The file path points to a loc file and can be given relative (to the tool_data_path) or absolute. If a given relative path does not exist also the base name is checked (many tools use something like tool-data/xyz.loc and store example loc files in a tool-data/ directory in the tool repository). Currently also .loc.sample may be used in case the specified .loc is absent.

Galaxy uses two tool data table config files:

  • tool_data_table_config_path: by default tool_data_table_conf.xml in Galaxy’s config/ directory.

  • shed_tool_data_table_config: by default shed_tool_data_table_conf.xml in Galaxy’s config/ directory. This file lists all tool data tables of tools installed from a toolshed. Note that the entries are versioned, i.e. there is a separate entry for each tool and tool version.

The tool data table config files can (and do) contain multiple entries for the same data table (identified by the same name). These content of the corresponding loc files are merged when they are loaded.

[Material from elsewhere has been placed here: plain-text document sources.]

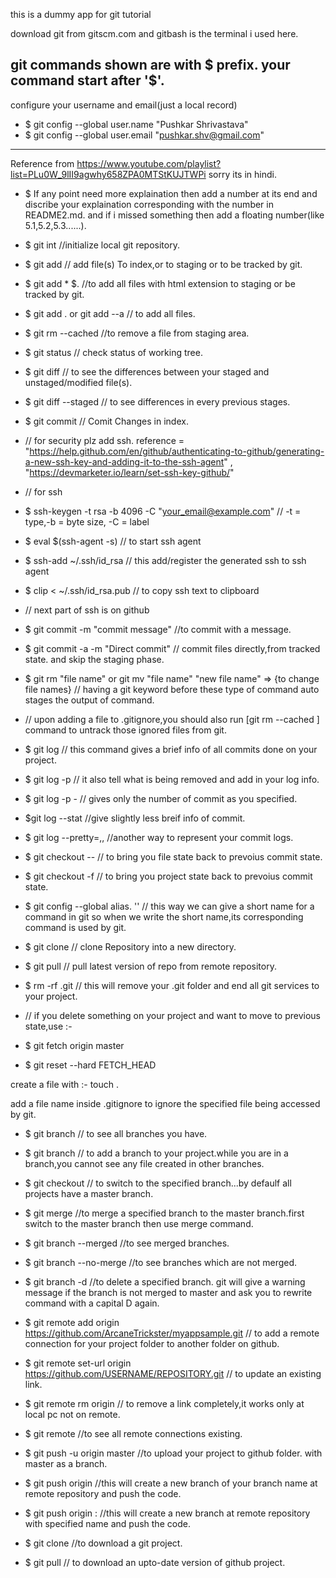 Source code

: this is a dummy app for git tutorial

download git from gitscm.com and gitbash is the terminal i used here.

git commands shown are with $ prefix. your command start after '$'.
-------------------------------------------


configure your username and email(just a local record)

* $ git config --global user.name "Pushkar Shrivastava"
* $ git config --global user.email "pushkar.shv@gmail.com"
----------------------------------------------------------
Reference from https://www.youtube.com/playlist?list=PLu0W_9lII9agwhy658ZPA0MTStKUJTWPi   sorry its in hindi.

* $ If any point need more explaination then add a number at its end and discribe your explaination corresponding with the number in README2.md. and if i missed something then add a floating number(like 5.1,5.2,5.3......).

* $ git int                 			   //initialize local git repository.
* $ git add <file>				    // add file(s) To index,or to staging or to be tracked by git.
* $ git add * $.<html>  				//to add all files with html extension to staging or be tracked by git.
* $ git add .  or   git add --a   		  // to add all files.
* $ git rm --cached <file name>  			//to remove a file from staging area.
* $ git status 					    // check status of working tree.
* $ git diff					   // to see the differences between your staged and unstaged/modified file(s).
* $ git diff --staged			  	 // to see differences in every previous stages.
* $ git commit 				   	// Comit Changes in index.
* // for security plz add ssh. reference = "https://help.github.com/en/github/authenticating-to-github/generating-a-new-ssh-key-and-adding-it-to-the-ssh-agent" , "https://devmarketer.io/learn/set-ssh-key-github/"

* // for ssh
* $ ssh-keygen -t rsa -b 4096 -C "your_email@example.com" // -t = type,-b = byte size, -C = label
* $ eval $(ssh-agent -s)  // to start ssh agent
* $ ssh-add ~/.ssh/id_rsa  // this add/register the generated ssh to ssh agent
* $ clip < ~/.ssh/id_rsa.pub  // to copy ssh text to clipboard
* // next part of ssh is on github

* $ git commit -m "commit message"		//to commit with a message.
* $ git commit -a -m "Direct commit"          // commit files directly,from tracked state. and skip the staging phase.
* $ git rm "file name" or git mv "file name" "new file name" => {to change file names}    // having a git keyword before these type of command auto stages the output of command.
* // upon adding a file to .gitignore,you should also run [git rm --cached <file name>] command to untrack those ignored files from git.

* $ git log				// this command gives a brief info of all commits done on your project.
* $ git log -p 				// it also tell what is being removed and add in your log info.
* $ git log -p -<number>			// gives only the number of commit as you specified.
* $git log --stat				//give slightly less breif info of commit.
* $ git log --pretty=<oneline>,<short>,<full>    //another way to represent your commit logs.

* $ git checkout --<file name>              // to bring you file state back to prevoius commit state.
* $ git checkout -f			// to bring you project state back to prevoius commit state.

* $ git config --global alias.<alias name> '<your command you want to have an alias for>'      // this way we can give a short name for a command in git so when we write the short name,its corresponding command is used by git.

* $ git clone 				   // clone Repository into a new directory.
* $ git pull 				  // pull latest version of repo from remote repository.
* $ rm -rf .git         			     // this will remove your .git folder and end all git services to your project.

* // if you delete something on your project and want to move to previous state,use :-
* $ git fetch origin master
* $ git reset --hard FETCH_HEAD


create a file with :- touch <file name>.

add a file name inside .gitignore to ignore the specified file being accessed by git.

* $ git branch   // to see all branches you have.

* $ git branch <branch name>     // to add a branch to your project.while you are in a branch,you cannot see any file created in other branches.

* $ git checkout <branch name>    // to switch to the specified branch...by defaulf all projects have a master branch.

* $ git merge <branch name>   //to merge a specified branch to the master branch.first switch to the master branch then use merge command.

* $ git branch --merged   //to see merged branches.

* $ git branch --no-merge  //to see branches which are not merged.

* $ git branch -d <branch name>   //to delete a specified branch. git will give a warning message if the branch is not merged to master and ask you to rewrite command with a capital D again.

* $ git remote add origin https://github.com/ArcaneTrickster/myappsample.git   // to add a remote connection for your project folder to another folder on github.
* $ git remote set-url origin https://github.com/USERNAME/REPOSITORY.git    // to update an existing link.
* $ git remote rm origin // to remove a link completely,it works only at local pc not on remote.

* $ git remote           //to see all remote connections existing.

* $ git push -u origin master     //to upload your project to github folder. with master as a branch.


* $ git push origin <branch name>     //this will create a new branch of your branch name at remote repository and push the code.

* $ git push origin <branch name>:<branch name at remote>    //this will create a new branch at remote repository with specified name and push the code.

* $ git clone <github link>   //to download a git project.

* $ git pull    // to download an upto-date version of github project.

When a new tool is installed that uses a data table a new entry is added to shed_tool_data_table_config and a loc file is placed in a versioned subdirectory in tool_data_path (in a subdirectory that has the name of the toolshed). By default this is tool-data/toolshed.g2.bx.psu.edu/. Note that these directories will also contain tool data table config files, but they are unused.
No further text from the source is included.